Type IV enzymes recognize modified DNA, e.g. methylated,
hydroxymethylated and glucosyl-hydroxymethylated DNA and are
exemplified by the McrBC and Mrr systems of E. coli.
[0094] Some naturally occurring and recombinant endonucleases make
single-strand breaks. These nicking endonucleases (NEases)
typically recognize non-palindromes. They can be bona fide nicking
enzymes, such as frequent cutter Nt.CviPII and Nt.CviQII, or
rare-cutting homing endonucleases (HEases) I-BasI and I-Hmul, both
of which recognize a degenerate 24-bp sequence. As well, isolated
large subunits of heterodimeric Type IIS REases such as BtsI, BsrDI
and BstNBI/BspD6I display nicking activity.
[0095] Thus, properties of restriction endonucleases that make
double-strand cuts may be retained by engineering variants of these
enzymes such that they make single-strand breaks. In various
embodiments, recognition sequence-specific nicking endonucleases
are used as cleavage agents that cleave only a single-strand of
double-stranded DNA at a cleavage site. Nicking endonucleases
useful in various embodiments of methods and compositions described
herein include Nb.BbvCI, Nb.BsmI, Nb.BsrDI, Nb.BtsI, Nt.AlwI,
Nt.BbvCI, Nt.BsmAI, Nt.BspQI, Nt.BstNBI, and Nt.CviPII, used either
alone or in various combinations. In various embodiments, nicking
endonucleases that cleave outside of their recognition sequence,
e.g. Nb.BsrDI, Nb.BtsI, Nt.AlwI, Nt.BsmAI, Nt.BspQI, Nt.BstNBI, and
Nt.CviPII, are used. In some instances, nicking endonucleases that
cut within their recognition sequences, e.g. Nb.BbvCI, Nb.BsmI, or
Nt.BbvCI are used. Recognition sites for the various specific
cleavage agents used herein, such as the nicking endonucleases,
comprise a specific nucleic acid sequence. The nickase Nb.BbvCI
(New England Biolabs, Ipswich, Mass.) nicks at the following
cleavage site with respect to its recognition site (with "|"
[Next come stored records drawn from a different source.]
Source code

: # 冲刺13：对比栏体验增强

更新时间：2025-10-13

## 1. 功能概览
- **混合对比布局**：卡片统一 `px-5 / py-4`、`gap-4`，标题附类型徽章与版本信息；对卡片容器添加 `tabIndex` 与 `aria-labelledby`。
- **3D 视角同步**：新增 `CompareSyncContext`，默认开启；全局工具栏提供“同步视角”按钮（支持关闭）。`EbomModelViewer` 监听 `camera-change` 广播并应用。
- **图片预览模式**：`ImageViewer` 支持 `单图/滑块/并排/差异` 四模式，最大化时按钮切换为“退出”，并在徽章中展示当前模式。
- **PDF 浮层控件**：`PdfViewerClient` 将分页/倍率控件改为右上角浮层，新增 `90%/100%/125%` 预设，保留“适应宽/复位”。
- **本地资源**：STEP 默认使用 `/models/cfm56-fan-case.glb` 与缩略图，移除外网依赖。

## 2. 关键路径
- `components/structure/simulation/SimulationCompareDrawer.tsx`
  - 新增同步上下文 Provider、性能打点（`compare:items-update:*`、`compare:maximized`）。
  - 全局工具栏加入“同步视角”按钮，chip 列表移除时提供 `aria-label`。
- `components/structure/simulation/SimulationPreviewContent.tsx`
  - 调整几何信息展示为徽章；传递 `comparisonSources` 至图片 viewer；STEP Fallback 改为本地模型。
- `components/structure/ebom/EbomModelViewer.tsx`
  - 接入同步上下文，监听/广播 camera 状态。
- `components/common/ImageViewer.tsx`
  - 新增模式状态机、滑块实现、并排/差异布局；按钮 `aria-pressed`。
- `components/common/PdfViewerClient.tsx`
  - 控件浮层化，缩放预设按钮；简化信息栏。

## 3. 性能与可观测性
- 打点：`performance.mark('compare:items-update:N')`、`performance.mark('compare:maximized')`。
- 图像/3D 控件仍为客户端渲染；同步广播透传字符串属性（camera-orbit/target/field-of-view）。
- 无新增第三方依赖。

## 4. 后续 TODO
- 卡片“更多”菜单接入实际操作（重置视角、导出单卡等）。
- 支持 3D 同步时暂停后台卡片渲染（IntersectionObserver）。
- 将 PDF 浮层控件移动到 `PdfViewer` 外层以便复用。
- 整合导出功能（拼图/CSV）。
specifying the nicking (cleavage) site and "N" representing any
nucleoside, e.g. one of C, A, G or T):
TABLE-US-00001 (SEQ ID NO.: 28) 5' . . . CCTCA GC . . . 3' (SEQ ID
NO.: 29) 3' . . . GGAGT|CG . . . 5'
[0096] The nickase Nb.BsmI (New England Biolabs, Ipswich, Mass.)
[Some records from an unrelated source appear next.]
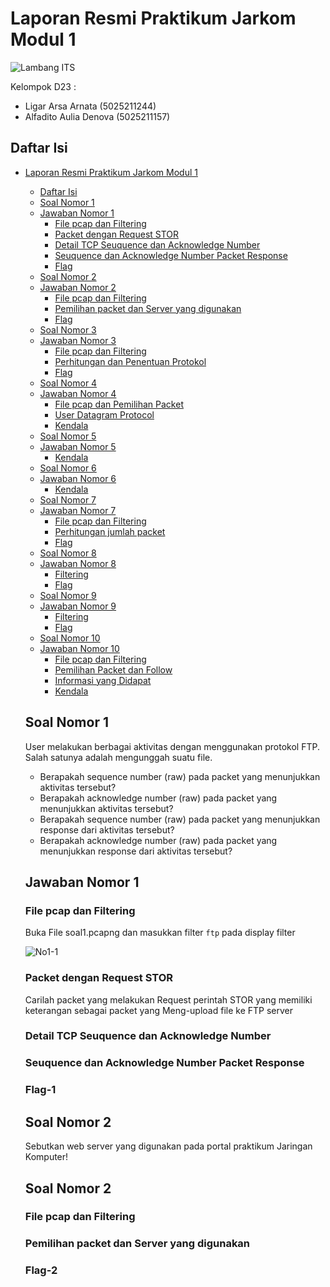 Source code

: # Laporan Resmi Praktikum Jarkom Modul 1

![Lambang ITS](https://www.its.ac.id/wp-content/uploads/2020/07/Lambang-ITS-2-320x320.png)

Kelompok D23 :

- Ligar Arsa Arnata (5025211244)
- Alfadito Aulia Denova (5025211157)

## Daftar Isi

- [Laporan Resmi Praktikum Jarkom Modul 1](#laporan-resmi-praktikum-jarkom-modul-1)
  - [Daftar Isi](#daftar-isi)
  - [Soal Nomor 1](#soal-nomor-1)
  - [Jawaban Nomor 1](#jawaban-nomor-1)
    - [File pcap dan Filtering](#file-pcap-dan-filtering)
    - [Packet dengan Request STOR](#packet-dengan-request-stor)
    - [Detail TCP Seuquence dan Acknowledge Number](#Detail-TCP-Seuquence-dan-Acknowledge-Number)
    - [Seuquence dan Acknowledge Number Packet Response](#Seuquence-dan-Acknowledge-Number-Packet-Response)
    - [Flag](#flag-1)
  - [Soal Nomor 2](#soal-nomor-2)
  - [Jawaban Nomor 2](#jawaban-nomor-2)
    - [File pcap dan Filtering](#file-pcap-dan-filtering)
    - [Pemilihan packet dan Server yang digunakan](#pemilihan-packet-dan-server-yang-digunakan)
    - [Flag](#flag-2)
  - [Soal Nomor 3](#soal-nomor-3)
  - [Jawaban Nomor 3](#jawaban-nomor-3)
    - [File pcap dan Filtering](#3-langkah-1)
    - [Perhitungan dan Penentuan Protokol](#3-langkah-2)
    - [Flag](#3-langkah-3)
  - [Soal Nomor 4](#soal-nomor-4)
  - [Jawaban Nomor 4](#jawaban-nomor-4)
    - [File pcap dan Pemilihan Packet](#4-langkah-1)
    - [User Datagram Protocol](#4-langkah-2)
    - [Kendala](#4-kendala)
  - [Soal Nomor 5](#soal-nomor-5)
  - [Jawaban Nomor 5](#jawaban-nomor-5)
    - [Kendala](#5-kendala)
  - [Soal Nomor 6](#soal-nomor-6)
  - [Jawaban Nomor 6](#jawaban-nomor-6)
    - [Kendala](#6-kendala)
  - [Soal Nomor 7](#soal-nomor-7)
  - [Jawaban Nomor 7](#jawaban-nomor-7)
    - [File pcap dan Filtering](#7-langkah-1)
    - [Perhitungan jumlah packet](#7-langkah-2)
    - [Flag](#7-langkah-3)
  - [Soal Nomor 8](#soal-nomor-8)
  - [Jawaban Nomor 8](#jawaban-nomor-8)
    - [Filtering](#8-langkah-1)
    - [Flag](#8-langkah-2)
  - [Soal Nomor 9](#soal-nomor-9)
  - [Jawaban Nomor 9](#jawaban-nomor-9)
    - [Filtering](#9-langkah-1)
    - [Flag](#9-langkah-2)
  - [Soal Nomor 10](#soal-nomor-10)
  - [Jawaban Nomor 10](#jawaban-nomor-10)
    - [File pcap dan Filtering](#10-langkah-1)
    - [Pemilihan Packet dan Follow](#10-langkah-2)
    - [Informasi yang Didapat](#10-langkah-3)
    - [Kendala](#10-kendala)

  ## Soal Nomor 1

  User melakukan berbagai aktivitas dengan menggunakan protokol FTP. Salah satunya adalah mengunggah suatu file.
    - Berapakah sequence number (raw) pada packet yang menunjukkan aktivitas tersebut? 
    - Berapakah acknowledge number (raw) pada packet yang menunjukkan aktivitas tersebut? 
    - Berapakah sequence number (raw) pada packet yang menunjukkan response dari aktivitas tersebut?
    - Berapakah acknowledge number (raw) pada packet yang menunjukkan response dari aktivitas tersebut?

  ## Jawaban Nomor 1

  ### File pcap dan Filtering

  Buka File soal1.pcapng dan masukkan filter `ftp` pada display filter

  ![No1-1](https://cdn.discordapp.com/attachments/773324309020147732/1154286715939332177/Screenshot_51.png)
  
  ### Packet dengan Request STOR

  Carilah packet yang melakukan Request perintah STOR yang memiliki keterangan sebagai packet yang Meng-upload file ke FTP server

  ### Detail TCP Seuquence dan Acknowledge Number
  ### Seuquence dan Acknowledge Number Packet Response
  ### Flag-1

  ## Soal Nomor 2

  Sebutkan web server yang digunakan pada portal praktikum Jaringan Komputer!

  ## Soal Nomor 2

  ### File pcap dan Filtering
  ### Pemilihan packet dan Server yang digunakan
  ### Flag-2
nicks at the following cleavage site with respect to its
recognition site:
TABLE-US-00002 (SEQ ID NO.: 30) 5' . . . GAATGCN . . . 3' (SEQ ID
NO.: 31) 3' . . . CTTAC|GN . . . 5'
[0097] The nickase Nb.BsrDI (New England Biolabs, Ipswich, Mass.)
nicks at the following cleavage site with respect to its
recognition site:
TABLE-US-00003 (SEQ ID NO.: 32) 5' . . . GCAATGNN . . . 3' (SEQ ID
NO.: 33) 3' . . . CGTTAC|NN . . . 5'
[0098] The nickase Nb.BtsI (New England Biolabs, Ipswich, Mass.)
nicks at the following cleavage site with respect to its
recognition site:
TABLE-US-00004 (SEQ ID NO.: 34) 5' . . . GCAGTGNN . . . 3' (SEQ ID
NO.: 35) 3' . . . CGTCAC|NN . . . 5'
[0099] The nickase Nt.AlwI (New England Biolabs, Ipswich, Mass.)
nicks at the following cleavage site with respect to its
recognition site:
TABLE-US-00005 (SEQ ID NO.: 36) 5' . . . GGATCNNNN|N . . . 3' (SEQ
ID NO.: 37) 3' . . . CCTAGNNNNN . . . 5'
[0100] The nickase Nt.BbvCI (New England Biolabs, Ipswich, Mass.)
nicks at the following cleavage site with respect to its
recognition site:
TABLE-US-00006 (SEQ ID NO.: 38) 5' . . . CC|TCAGC . . . 3' (SEQ ID
NO.: 39) 3' . . . GGAGTCG . . . 5'
[0101] The nickase Nt.BsmAI (New England Biolabs, Ipswich, Mass.)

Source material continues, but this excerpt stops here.